Task input:
*** Block opens ***

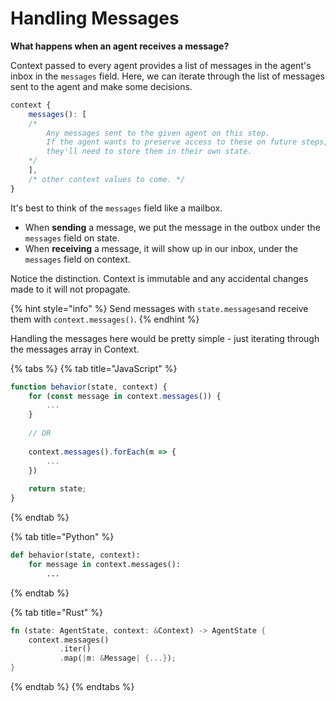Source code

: # Handling Messages

**What happens when an agent receives a message?**

Context passed to every agent provides a list of messages in the agent's inbox in the `messages` field. Here, we can iterate through the list of messages sent to the agent and make some decisions.

```javascript
context {
    messages(): [
    /*  
        Any messages sent to the given agent on this step.
        If the agent wants to preserve access to these on future steps,
        they'll need to store them in their own state.
    */
    ],
    /* other context values to come. */
}
```

It's best to think of the `messages` field like a mailbox.

* When **sending** a message, we put the message in the outbox  under the `messages` field on state.
* When **receiving** a message, it will show up in our inbox, under the `messages` field on context.

Notice the distinction. Context is immutable and any accidental changes made to it will not propagate.

{% hint style="info" %}
Send messages with `state.messages`and receive them with `context.messages()`.
{% endhint %}

Handling the messages here would be pretty simple - just iterating through the messages array in Context.

{% tabs %}
{% tab title="JavaScript" %}
```javascript
function behavior(state, context) {
    for (const message in context.messages()) {
        ...
    }
    
    // OR
    
    context.messages().forEach(m => {
        ...
    })
    
    return state;
}
```
{% endtab %}

{% tab title="Python" %}
```python
def behavior(state, context):
    for message in context.messages():
        ...
```
{% endtab %}

{% tab title="Rust" %}
```rust
fn (state: AgentState, context: &Context) -> AgentState {
    context.messages()
           .iter()
           .map(|m: &Message| {...});
}
```
{% endtab %}
{% endtabs %}


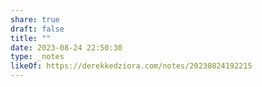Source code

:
 ```yaml
---
share: true
draft: false
title: ""
date: 2023-08-24 22:50:30
type: _notes
likeOf: https://derekkedziora.com/notes/20230824192215
---
```


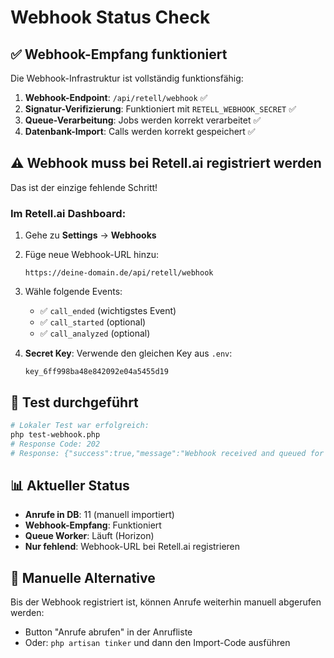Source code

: # Webhook Status Check

## ✅ Webhook-Empfang funktioniert

Die Webhook-Infrastruktur ist vollständig funktionsfähig:

1. **Webhook-Endpoint**: `/api/retell/webhook` ✅
2. **Signatur-Verifizierung**: Funktioniert mit `RETELL_WEBHOOK_SECRET` ✅
3. **Queue-Verarbeitung**: Jobs werden korrekt verarbeitet ✅
4. **Datenbank-Import**: Calls werden korrekt gespeichert ✅

## ⚠️ Webhook muss bei Retell.ai registriert werden

Das ist der einzige fehlende Schritt!

### Im Retell.ai Dashboard:

1. Gehe zu **Settings** → **Webhooks**
2. Füge neue Webhook-URL hinzu:
   ```
   https://deine-domain.de/api/retell/webhook
   ```
3. Wähle folgende Events:
   - ✅ `call_ended` (wichtigstes Event)
   - ✅ `call_started` (optional)
   - ✅ `call_analyzed` (optional)

4. **Secret Key**: Verwende den gleichen Key aus `.env`:
   ```
   key_6ff998ba48e842092e04a5455d19
   ```

## 🧪 Test durchgeführt

```bash
# Lokaler Test war erfolgreich:
php test-webhook.php
# Response Code: 202
# Response: {"success":true,"message":"Webhook received and queued for processing"}
```

## 📊 Aktueller Status

- **Anrufe in DB**: 11 (manuell importiert)
- **Webhook-Empfang**: Funktioniert
- **Queue Worker**: Läuft (Horizon)
- **Nur fehlend**: Webhook-URL bei Retell.ai registrieren

## 🔧 Manuelle Alternative

Bis der Webhook registriert ist, können Anrufe weiterhin manuell abgerufen werden:
- Button "Anrufe abrufen" in der Anrufliste
- Oder: `php artisan tinker` und dann den Import-Code ausführen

*** Block closes ***

Problem statement: Each entry above is to be written out exactly. The pictures stay out.

Output of the task:
Source code

: # Handling Messages

**What happens when an agent receives a message?**

Context passed to every agent provides a list of messages in the agent's inbox in the `messages` field. Here, we can iterate through the list of messages sent to the agent and make some decisions.

```javascript
context {
    messages(): [
    /*  
        Any messages sent to the given agent on this step.
        If the agent wants to preserve access to these on future steps,
        they'll need to store them in their own state.
    */
    ],
    /* other context values to come. */
}
```

It's best to think of the `messages` field like a mailbox.

* When **sending** a message, we put the message in the outbox  under the `messages` field on state.
* When **receiving** a message, it will show up in our inbox, under the `messages` field on context.

Notice the distinction. Context is immutable and any accidental changes made to it will not propagate.

{% hint style="info" %}
Send messages with `state.messages`and receive them with `context.messages()`.
{% endhint %}

Handling the messages here would be pretty simple - just iterating through the messages array in Context.

{% tabs %}
{% tab title="JavaScript" %}
```javascript
function behavior(state, context) {
    for (const message in context.messages()) {
        ...
    }
    
    // OR
    
    context.messages().forEach(m => {
        ...
    })
    
    return state;
}
```
{% endtab %}

{% tab title="Python" %}
```python
def behavior(state, context):
    for message in context.messages():
        ...
```
{% endtab %}

{% tab title="Rust" %}
```rust
fn (state: AgentState, context: &Context) -> AgentState {
    context.messages()
           .iter()
           .map(|m: &Message| {...});
}
```
{% endtab %}
{% endtabs %}


Source code

:
 ```yaml
---
share: true
draft: false
title: ""
date: 2023-08-24 22:50:30
type: _notes
likeOf: https://derekkedziora.com/notes/20230824192215
---
```


Source code

: # Webhook Status Check

## ✅ Webhook-Empfang funktioniert

Die Webhook-Infrastruktur ist vollständig funktionsfähig:

1. **Webhook-Endpoint**: `/api/retell/webhook` ✅
2. **Signatur-Verifizierung**: Funktioniert mit `RETELL_WEBHOOK_SECRET` ✅
3. **Queue-Verarbeitung**: Jobs werden korrekt verarbeitet ✅
4. **Datenbank-Import**: Calls werden korrekt gespeichert ✅

## ⚠️ Webhook muss bei Retell.ai registriert werden

Das ist der einzige fehlende Schritt!

### Im Retell.ai Dashboard:

1. Gehe zu **Settings** → **Webhooks**
2. Füge neue Webhook-URL hinzu:
   ```
   https://deine-domain.de/api/retell/webhook
   ```
3. Wähle folgende Events:
   - ✅ `call_ended` (wichtigstes Event)
   - ✅ `call_started` (optional)
   - ✅ `call_analyzed` (optional)

4. **Secret Key**: Verwende den gleichen Key aus `.env`:
   ```
   key_6ff998ba48e842092e04a5455d19
   ```

## 🧪 Test durchgeführt

```bash
# Lokaler Test war erfolgreich:
php test-webhook.php
# Response Code: 202
# Response: {"success":true,"message":"Webhook received and queued for processing"}
```

## 📊 Aktueller Status

- **Anrufe in DB**: 11 (manuell importiert)
- **Webhook-Empfang**: Funktioniert
- **Queue Worker**: Läuft (Horizon)
- **Nur fehlend**: Webhook-URL bei Retell.ai registrieren

## 🔧 Manuelle Alternative

Bis der Webhook registriert ist, können Anrufe weiterhin manuell abgerufen werden:
- Button "Anrufe abrufen" in der Anrufliste
- Oder: `php artisan tinker` und dann den Import-Code ausführen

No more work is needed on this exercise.